Medical staff and counselors at the Kyiv camp worked very hard to organize interesting group activities that were educational and others that were recreational, including a discotheque and bonfires. However, they did not have a sports program such as the one in California.

In contrast, "The kids at the Kings Canyon diabetes camp hiked to the top of Mount Whitney, (the highest peak in the U.S.), this summer. They carried their own packs filled with food," said Ms. Skrypka, president of the UDP.

This accomplishment allows diabetic children to see themselves as self-sufficient and capable of doing whatever they set their minds to. Such building of self-esteem, Ms. Manzheley admitted, is being introduced at the Kyiv camp, where organizers try to help the younger children see themselves in a favorable light.

While in the U.S., the Kyiv visitors began discussions on plans to borrow ideas from the camp in Kings Canyon and bring Ukrainian diabetic children from a traditional sanitarium setting with constant medical treatments closer to the type of camp life they saw in America.

Their immediate concern, however, is funding. "Who will help up purchase sleeping bags, pay for the site, for the food?" asked Ms. Manzheley. It is extremely difficult to find funding for such causes in Ukraine. She continued, "Every day at the camp in Kings Canyon, they served good food - always something new. Diabetic children require food six times a day."

Although some of the funding strategies suggested by directors of the DYF camp currently are impossible in Ukraine, other ideas are indispensable and will definitely be pursued back in Kyiv - including the concept of a sports-oriented family camp in Kyiv.

As planned by the UDP, the four Kyiv representatives had an opportunity to meet Ellen Simpson, the founder and developer of the Kings Canyon camp who started the camp in 1938. At over age 80, Ms. Simpson is still as energetic as ever. She shared accounts of the camp's infant stages and how it was able to develop into the family camp it is today.

Crucial to the Diabetik Fund's message back in Ukraine is that the process to hold such family camps must begin soon to encourage parent participation and interest in making diabetes only one aspect in the lives of diabetic children.

As was revealed by Ms. Manzheley, many mothers of diabetic children lose their husbands, the fathers of these children: "The mother finds herself in a predicament where she must focus most of her attention on the child. The husband is left unattended. The husbands can't handle this. They abandon the wife and children, and move back home. Self for the self."

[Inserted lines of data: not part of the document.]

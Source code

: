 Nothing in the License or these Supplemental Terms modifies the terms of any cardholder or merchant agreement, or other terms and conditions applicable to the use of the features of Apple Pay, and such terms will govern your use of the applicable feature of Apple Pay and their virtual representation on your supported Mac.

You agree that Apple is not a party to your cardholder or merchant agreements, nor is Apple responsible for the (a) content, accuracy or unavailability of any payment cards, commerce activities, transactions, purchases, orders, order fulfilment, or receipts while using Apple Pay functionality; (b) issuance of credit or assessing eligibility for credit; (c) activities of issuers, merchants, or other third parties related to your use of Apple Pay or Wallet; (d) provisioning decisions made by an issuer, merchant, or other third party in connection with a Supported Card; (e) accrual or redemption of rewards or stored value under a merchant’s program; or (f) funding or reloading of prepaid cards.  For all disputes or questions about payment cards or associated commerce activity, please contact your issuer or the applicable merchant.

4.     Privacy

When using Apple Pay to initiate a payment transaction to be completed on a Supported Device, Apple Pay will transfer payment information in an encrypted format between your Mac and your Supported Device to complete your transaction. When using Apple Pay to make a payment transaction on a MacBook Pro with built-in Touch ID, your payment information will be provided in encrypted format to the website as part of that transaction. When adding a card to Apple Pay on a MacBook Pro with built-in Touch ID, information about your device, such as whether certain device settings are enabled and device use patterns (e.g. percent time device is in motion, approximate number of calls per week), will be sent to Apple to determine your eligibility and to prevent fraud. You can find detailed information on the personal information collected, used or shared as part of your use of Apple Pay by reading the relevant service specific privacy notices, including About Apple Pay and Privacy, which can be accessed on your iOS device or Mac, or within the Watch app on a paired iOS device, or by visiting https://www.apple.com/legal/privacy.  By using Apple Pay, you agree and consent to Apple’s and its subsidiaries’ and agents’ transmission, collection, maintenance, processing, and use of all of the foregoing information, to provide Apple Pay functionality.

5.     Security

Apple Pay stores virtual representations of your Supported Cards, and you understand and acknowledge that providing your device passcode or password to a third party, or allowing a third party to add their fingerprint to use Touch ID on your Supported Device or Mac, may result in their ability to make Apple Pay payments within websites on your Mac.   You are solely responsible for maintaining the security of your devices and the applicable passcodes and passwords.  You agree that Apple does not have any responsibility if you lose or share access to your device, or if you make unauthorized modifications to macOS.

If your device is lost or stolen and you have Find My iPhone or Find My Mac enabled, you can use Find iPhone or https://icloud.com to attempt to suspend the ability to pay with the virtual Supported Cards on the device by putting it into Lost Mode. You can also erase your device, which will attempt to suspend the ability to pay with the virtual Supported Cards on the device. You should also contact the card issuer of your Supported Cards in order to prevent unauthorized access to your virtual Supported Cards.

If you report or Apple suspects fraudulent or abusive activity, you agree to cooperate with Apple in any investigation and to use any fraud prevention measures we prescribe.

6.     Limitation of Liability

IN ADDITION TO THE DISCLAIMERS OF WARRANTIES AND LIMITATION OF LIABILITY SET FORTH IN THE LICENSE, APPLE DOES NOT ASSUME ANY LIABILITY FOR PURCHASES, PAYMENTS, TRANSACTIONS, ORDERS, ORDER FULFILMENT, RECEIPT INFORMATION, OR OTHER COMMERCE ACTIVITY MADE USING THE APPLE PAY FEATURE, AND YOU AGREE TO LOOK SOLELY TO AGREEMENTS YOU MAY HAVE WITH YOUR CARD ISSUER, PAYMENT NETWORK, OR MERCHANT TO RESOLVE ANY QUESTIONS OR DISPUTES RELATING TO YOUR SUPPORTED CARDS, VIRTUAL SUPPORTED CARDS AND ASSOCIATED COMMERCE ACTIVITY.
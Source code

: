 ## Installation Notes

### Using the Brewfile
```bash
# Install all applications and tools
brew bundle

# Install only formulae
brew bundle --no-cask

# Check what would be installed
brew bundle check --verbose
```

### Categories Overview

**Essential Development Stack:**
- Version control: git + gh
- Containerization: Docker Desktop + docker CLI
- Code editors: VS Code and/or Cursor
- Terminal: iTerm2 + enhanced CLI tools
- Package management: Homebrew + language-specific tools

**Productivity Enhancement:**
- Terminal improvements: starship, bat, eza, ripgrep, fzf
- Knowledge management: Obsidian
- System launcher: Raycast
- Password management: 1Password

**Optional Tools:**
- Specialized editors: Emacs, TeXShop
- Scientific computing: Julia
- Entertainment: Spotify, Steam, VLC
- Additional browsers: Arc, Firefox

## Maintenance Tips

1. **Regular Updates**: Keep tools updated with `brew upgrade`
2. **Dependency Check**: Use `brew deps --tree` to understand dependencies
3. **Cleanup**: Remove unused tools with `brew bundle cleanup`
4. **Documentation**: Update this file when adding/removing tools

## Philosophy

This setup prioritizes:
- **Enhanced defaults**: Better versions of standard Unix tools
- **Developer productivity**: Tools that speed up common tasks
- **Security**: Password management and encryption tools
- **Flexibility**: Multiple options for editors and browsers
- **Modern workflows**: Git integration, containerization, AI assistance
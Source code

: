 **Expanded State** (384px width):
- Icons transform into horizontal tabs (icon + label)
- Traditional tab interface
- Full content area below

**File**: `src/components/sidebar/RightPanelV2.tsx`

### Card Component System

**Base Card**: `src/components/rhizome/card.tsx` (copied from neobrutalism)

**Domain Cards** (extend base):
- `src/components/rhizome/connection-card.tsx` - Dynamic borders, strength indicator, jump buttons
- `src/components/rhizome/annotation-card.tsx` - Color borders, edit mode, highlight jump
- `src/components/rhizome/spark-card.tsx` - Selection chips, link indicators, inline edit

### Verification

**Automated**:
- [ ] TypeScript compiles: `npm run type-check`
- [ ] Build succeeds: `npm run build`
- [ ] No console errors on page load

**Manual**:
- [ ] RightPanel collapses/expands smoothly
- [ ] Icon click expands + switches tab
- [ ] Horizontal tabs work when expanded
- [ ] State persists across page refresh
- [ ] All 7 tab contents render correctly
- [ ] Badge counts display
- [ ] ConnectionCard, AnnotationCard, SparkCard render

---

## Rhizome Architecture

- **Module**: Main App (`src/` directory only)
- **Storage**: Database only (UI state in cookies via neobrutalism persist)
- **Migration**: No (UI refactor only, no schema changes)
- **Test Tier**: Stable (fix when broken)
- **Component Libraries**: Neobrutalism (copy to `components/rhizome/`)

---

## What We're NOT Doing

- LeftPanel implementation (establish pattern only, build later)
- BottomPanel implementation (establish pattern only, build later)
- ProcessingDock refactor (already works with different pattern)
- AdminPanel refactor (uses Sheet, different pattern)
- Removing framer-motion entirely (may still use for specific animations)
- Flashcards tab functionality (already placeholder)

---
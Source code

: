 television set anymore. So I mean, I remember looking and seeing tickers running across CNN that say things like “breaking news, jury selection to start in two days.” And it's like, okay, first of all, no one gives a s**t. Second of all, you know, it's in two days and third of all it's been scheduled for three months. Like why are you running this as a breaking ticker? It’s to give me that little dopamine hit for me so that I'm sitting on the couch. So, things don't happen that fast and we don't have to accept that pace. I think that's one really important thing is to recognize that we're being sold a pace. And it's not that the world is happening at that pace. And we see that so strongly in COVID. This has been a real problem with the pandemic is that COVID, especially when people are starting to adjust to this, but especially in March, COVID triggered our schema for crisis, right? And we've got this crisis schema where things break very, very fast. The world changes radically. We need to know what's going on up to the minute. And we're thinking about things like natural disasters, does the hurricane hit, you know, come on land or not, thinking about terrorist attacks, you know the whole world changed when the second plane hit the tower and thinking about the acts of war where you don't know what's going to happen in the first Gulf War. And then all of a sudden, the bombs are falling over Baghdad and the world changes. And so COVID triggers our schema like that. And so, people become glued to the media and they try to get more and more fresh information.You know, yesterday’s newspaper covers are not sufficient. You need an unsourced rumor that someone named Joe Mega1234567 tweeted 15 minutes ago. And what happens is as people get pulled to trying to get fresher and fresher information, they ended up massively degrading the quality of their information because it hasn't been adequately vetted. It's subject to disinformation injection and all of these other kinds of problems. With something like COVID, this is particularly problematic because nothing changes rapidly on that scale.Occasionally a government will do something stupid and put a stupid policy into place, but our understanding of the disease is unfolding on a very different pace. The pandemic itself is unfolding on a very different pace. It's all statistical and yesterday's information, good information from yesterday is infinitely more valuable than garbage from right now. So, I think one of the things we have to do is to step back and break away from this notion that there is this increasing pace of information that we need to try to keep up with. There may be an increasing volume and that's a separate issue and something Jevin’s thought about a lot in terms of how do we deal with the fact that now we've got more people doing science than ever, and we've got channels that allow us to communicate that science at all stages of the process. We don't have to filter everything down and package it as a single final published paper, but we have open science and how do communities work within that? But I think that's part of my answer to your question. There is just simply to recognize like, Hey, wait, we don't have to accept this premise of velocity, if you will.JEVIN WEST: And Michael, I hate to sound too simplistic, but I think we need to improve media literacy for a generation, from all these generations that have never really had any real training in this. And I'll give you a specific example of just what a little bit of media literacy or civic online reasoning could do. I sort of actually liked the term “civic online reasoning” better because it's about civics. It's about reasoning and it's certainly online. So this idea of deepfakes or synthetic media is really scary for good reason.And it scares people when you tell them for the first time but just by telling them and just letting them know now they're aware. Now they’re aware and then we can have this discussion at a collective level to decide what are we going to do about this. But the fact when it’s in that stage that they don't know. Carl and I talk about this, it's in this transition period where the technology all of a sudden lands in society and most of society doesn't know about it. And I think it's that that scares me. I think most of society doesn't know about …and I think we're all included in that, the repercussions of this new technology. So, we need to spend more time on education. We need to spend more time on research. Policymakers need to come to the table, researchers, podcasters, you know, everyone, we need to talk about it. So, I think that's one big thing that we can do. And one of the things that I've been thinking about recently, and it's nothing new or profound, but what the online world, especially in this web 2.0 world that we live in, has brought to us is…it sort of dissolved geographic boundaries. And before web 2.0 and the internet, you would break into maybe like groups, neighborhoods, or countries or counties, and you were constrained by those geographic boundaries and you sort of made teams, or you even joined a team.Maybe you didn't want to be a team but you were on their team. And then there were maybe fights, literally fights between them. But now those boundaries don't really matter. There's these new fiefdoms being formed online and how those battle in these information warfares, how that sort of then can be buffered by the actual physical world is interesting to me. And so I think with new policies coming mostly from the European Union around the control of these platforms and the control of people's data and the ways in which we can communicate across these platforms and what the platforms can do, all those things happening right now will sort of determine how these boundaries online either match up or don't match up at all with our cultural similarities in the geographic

To raise a diabetic child is an expensive situation, whether in the U.S. or Ukraine. And in Ukraine, husbands leave their wives and diabetic children in approximately one-third of such families according to Ms. Manzheley. As to whether these fathers pay child support, not many do - or can, as their incomes are too low.

"This is why the camp we saw in Kings Canyon where parents and young children are able to get interested in their child's diabetes is so interesting," explained Ms. Vlasenko. Her own husband works very hard helping her with computer work and other fund issues, as well as in raising their diabetic son. "He is very dedicated," she said with a smile.

"We are extremely grateful to the UDP, which gave us the opportunity to visit America and see the camp and meet with administration and doctors to learn from them first-hand," offered Ms. Vlasenko in thanks.

Ms. Manzheley added, "We are faced with the task of finding financing." They have a few ideas, however. It is their hope that people will gain knowledge about this issue and create a network of ideas for funding, in Ukraine, among the Ukrainian diaspora and in America and Canada in general. One idea is to organize benefit tours of musicians from the professional music school where Ms. Vlasenko works.

For further information on helping the fund raise money by organizing possible tours for these professional young musicians, or to share other ideas, contact the UDP in Santa Rosa at (707) 526-5676.

Next year the UDP plans to bring a group of Ukrainian children to the Bearskin Meadows camp. The fund and the UDP will work together to make this goal a reality.